これまで開発を発表している第4世代のシリーズの主なものをSoCとMCUに分けると、SoCのR0Car V4xは7nmプロセスで設計され、2024年に量産される予定である。車載コンピュータのゲートウェイに使うR-Car S4xは12nmプロセスで設計されている。MCUはRH850/U2BやRH850/U2A、RH850/U2Cは28nmプロセスで設計され、サンプル出荷中の製品や量産中の製品がある。また、従来のRH850やRL78などの製品のバージョンアップも続けていく。


ルネサスエレクトロニクス 布施武司氏

図2 ルネサスエレクトロニクスのHPCマーケティング兼ビジネスディベロップメントユニット長である布施武司氏


第5世代のR-Car Gen 5のハイエンド製品となれば、おそらくチップレットが使われていくのではないか、とルネサスのHPCマーケティング兼ビジネスディベロップメントユニット長である布施武司氏(図2)は述べている。実際チップレットを促進する標準化団体のUCIeにもルネサスは参加しており、高性能とフレキシビリティを両立させる手としてチップレット手法は優れているという。
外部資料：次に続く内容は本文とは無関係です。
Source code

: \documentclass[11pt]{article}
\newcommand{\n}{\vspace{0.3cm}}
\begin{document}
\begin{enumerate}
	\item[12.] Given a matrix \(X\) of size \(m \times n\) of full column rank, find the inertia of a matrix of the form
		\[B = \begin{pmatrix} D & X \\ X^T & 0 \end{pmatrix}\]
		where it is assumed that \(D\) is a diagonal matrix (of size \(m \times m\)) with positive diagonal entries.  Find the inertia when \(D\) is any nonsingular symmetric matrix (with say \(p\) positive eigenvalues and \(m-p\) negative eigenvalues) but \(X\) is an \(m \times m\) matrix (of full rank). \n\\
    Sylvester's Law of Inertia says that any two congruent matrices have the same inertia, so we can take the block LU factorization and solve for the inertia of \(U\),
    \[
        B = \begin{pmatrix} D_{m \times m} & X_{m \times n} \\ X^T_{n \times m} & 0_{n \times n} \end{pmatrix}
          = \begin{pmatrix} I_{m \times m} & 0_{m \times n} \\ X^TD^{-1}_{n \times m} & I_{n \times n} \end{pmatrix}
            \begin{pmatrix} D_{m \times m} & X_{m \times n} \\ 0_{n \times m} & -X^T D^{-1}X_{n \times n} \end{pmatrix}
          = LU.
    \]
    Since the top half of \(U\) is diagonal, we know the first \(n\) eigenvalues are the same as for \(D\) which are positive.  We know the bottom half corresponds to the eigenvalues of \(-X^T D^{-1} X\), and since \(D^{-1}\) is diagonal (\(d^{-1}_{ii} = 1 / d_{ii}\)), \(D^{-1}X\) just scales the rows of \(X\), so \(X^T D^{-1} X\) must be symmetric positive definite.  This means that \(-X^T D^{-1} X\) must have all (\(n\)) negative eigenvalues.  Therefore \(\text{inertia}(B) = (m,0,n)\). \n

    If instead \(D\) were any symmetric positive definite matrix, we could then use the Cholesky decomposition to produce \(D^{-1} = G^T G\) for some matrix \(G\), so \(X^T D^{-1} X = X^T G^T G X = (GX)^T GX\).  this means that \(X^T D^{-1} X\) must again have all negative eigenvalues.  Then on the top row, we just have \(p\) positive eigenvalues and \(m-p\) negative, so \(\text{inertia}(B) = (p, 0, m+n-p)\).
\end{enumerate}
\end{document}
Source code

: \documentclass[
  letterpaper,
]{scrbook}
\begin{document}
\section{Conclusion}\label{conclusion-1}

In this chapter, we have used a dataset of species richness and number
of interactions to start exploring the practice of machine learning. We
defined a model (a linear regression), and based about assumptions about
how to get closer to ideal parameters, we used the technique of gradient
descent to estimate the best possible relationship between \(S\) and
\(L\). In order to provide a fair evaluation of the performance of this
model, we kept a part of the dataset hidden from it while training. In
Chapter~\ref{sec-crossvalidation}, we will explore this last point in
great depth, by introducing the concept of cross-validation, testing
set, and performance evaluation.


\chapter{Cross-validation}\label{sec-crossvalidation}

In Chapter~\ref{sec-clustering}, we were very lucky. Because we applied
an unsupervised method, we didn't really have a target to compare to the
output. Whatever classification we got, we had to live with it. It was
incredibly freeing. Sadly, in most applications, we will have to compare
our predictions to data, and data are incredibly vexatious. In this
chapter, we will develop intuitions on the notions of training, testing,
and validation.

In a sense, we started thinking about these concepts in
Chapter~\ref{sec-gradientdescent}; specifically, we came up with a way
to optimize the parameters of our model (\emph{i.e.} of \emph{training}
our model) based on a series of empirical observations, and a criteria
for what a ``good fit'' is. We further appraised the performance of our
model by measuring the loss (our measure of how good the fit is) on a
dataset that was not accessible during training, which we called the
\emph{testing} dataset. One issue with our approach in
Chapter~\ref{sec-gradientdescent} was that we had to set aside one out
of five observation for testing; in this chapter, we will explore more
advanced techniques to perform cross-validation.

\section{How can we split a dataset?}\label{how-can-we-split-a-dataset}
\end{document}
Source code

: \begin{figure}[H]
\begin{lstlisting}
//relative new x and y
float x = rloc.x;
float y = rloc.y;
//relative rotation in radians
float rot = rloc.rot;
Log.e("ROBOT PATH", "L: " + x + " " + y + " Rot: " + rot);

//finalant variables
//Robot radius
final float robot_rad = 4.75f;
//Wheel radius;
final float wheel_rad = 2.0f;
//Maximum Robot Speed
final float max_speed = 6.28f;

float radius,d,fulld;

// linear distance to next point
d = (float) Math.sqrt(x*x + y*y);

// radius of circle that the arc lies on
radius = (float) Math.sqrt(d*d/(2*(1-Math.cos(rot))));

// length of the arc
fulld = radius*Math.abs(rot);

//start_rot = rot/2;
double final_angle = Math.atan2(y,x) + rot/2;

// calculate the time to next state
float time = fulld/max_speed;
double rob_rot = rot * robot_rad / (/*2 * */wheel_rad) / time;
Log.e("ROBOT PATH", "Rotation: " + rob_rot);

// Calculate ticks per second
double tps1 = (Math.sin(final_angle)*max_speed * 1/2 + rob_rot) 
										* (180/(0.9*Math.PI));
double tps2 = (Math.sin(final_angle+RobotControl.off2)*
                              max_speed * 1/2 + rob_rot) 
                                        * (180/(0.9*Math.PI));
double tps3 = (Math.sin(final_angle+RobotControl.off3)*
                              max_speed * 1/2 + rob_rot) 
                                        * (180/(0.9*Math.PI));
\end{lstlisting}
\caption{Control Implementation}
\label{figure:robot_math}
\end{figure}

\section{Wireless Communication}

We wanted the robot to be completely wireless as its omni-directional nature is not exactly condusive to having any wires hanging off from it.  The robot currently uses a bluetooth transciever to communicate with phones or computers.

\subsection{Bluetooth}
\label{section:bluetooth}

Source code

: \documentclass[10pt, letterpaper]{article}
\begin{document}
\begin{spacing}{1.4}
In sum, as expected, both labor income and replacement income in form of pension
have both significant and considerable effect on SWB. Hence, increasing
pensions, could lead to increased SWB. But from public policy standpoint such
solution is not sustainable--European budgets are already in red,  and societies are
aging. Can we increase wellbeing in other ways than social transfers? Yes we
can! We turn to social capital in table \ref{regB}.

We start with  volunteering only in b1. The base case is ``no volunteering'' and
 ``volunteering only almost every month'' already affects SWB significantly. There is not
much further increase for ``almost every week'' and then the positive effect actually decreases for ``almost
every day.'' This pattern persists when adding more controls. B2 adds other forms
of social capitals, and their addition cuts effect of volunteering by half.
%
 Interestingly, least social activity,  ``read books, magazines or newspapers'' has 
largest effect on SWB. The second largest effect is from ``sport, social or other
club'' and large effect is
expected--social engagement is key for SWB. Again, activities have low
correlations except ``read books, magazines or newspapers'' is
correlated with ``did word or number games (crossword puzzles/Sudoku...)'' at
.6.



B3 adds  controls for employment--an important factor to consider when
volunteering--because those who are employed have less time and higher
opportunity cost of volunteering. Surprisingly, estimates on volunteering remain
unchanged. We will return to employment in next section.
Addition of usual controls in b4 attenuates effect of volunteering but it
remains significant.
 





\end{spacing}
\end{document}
R-Car Gen 5のマイコンは、MCUと、クロスオーバーMCUの2系統のArmベースのアーキテクチャを使う。ルネサスのフラッシュマイコンにはMONOS(Metal-Oxide-Nitride-Oxide-Semiconductor)構造を用いているが、マイコン用のNORフラッシュは微細化しにくいことから28nmまでは従来構造のフラッシュ技術を使うが、それ以下になると、ほかの不揮発性メモリも候補になるとしている。

先端プロセスはやはり使う必要が出てくるという。他社と差別化できるからだとしている。クルマ用ではこれからは、ECUをいくつかまとめて仮想化するドメインアーキテクチャや、近くのECUを集めて統合化するゾーンアーキテクチャ、さらにそれらを束ねて外部と通信を行うためのゲートウェイコンピュータなど、これまで以上に高性能なSoC やMCUが求められる。こういったCPUを多用するクルマは、SD-V(Software Defined Vehicle)と呼ばれ、10年保証のクルマというハードウエアを更新していくためにはソフトウエアで機能を更新していくことになる。そこで、ルネサスは、SD-Vを可能にするR-Car SoC Gen5プラットフォームもソリューションも視野に入れている。

また、SD-Vではソフトウエアによる機能更新が不可欠になるため、ソフトウエアの提供も重要になる。SoCやMCUの開発ソフトウエアだけではなくアプリケーションを含めたソフトウエアの開発環境はオープンソースで提供することになりそうだ。

新たに命令セットを見直し整理して基本命令を47個に絞り、本来のRISC(Reduced Instruction Set Computer)アーキテクチャを提供するRISC-Vコアに関しては、ユーザーからの強い要望がなく、少なくともGen 5ではRISC-Vの出番はなさそうだ。